The digital memory most commonly used in computers and computer system components is the dynamic random access memory (DRAM), wherein voltage stored in capacitors represents digital bits of information. Electric power must be supplied to the capacitors to maintain the information because, without frequent refresh cycles, the stored charge dissipates, and the information is lost. Memories that require constant power are known as volatile memories.
Non-volatile memories do not need frequent refresh cycles to preserve their stored information, so they consume less power than volatile memories and can operate in an environment where the power is not always on. There are many applications where non-volatile memories are preferred or required, such as in cell phones or in control systems of automobiles. Non-volatile memories include magnetic random access memories (MRAMs), erasable programmable read only memories (EPROMs) and variations thereof.
Another type of non-volatile memory is the programmable conductor or programmable metallization memory cell, which is described by Kozicki et al. in (U.S. Pat. No. 5,761,115; No. 5,914,893; and No. 6,084,796) and is included by reference herein. The programmable conductor cell of Kozicki et al. (also referred to by Kozicki et al. as a “metal dendrite memory”) comprises a glass ion conductor, such as a chalcogenide-metal ion glass and a plurality of electrodes disposed at the surface of the fast ion conductor and spaced a distance apart from one another. The glass/ion element shall be referred to herein as a “glass electrolyte,” or, more generally, “cell body.”

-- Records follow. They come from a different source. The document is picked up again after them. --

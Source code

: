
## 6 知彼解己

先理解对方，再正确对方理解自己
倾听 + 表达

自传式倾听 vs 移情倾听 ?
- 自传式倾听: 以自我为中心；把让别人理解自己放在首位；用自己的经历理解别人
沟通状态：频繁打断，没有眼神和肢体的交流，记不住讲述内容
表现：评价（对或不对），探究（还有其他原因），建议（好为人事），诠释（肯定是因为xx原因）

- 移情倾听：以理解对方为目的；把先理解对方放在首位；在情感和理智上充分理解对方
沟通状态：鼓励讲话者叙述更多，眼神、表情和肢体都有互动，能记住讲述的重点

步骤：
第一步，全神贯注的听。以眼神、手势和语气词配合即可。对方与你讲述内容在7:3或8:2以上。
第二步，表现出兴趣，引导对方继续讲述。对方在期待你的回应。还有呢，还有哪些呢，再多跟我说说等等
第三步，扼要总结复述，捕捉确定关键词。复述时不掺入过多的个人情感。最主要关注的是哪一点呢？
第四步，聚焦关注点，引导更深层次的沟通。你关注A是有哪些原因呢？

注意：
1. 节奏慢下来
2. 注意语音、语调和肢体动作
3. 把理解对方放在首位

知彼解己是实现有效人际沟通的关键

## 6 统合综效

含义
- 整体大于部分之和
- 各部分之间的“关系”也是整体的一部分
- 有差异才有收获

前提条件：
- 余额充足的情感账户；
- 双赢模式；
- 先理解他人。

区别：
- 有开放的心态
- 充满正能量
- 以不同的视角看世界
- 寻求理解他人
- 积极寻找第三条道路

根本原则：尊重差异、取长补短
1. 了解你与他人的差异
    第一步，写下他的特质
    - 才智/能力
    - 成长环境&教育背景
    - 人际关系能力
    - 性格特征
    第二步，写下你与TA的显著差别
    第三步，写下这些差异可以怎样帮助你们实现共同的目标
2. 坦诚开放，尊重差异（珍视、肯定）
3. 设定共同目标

When a voltage is applied to the anode and the cathode, a non-volatile conductive pathway (considered a sidewall “dendrite” by Kozicki et al.) grows from the cathode through or along the cell body towards the anode, shorting the electrodes and allowing current flow. The dendrite stops growing when the voltage is removed. The dendrite shrinks, re-dissolving metal ions into the cell body, when the voltage polarity is reversed. In a binary mode, the programmable conductor cell has two states; a fully-grown dendrite or shorted state that can be read as a 1, and a state wherein the dendrite does not short out the electrodes that can be read as a 0, or vice versa. It is also possible to arrange variable resistance or capacitance devices with multiple states.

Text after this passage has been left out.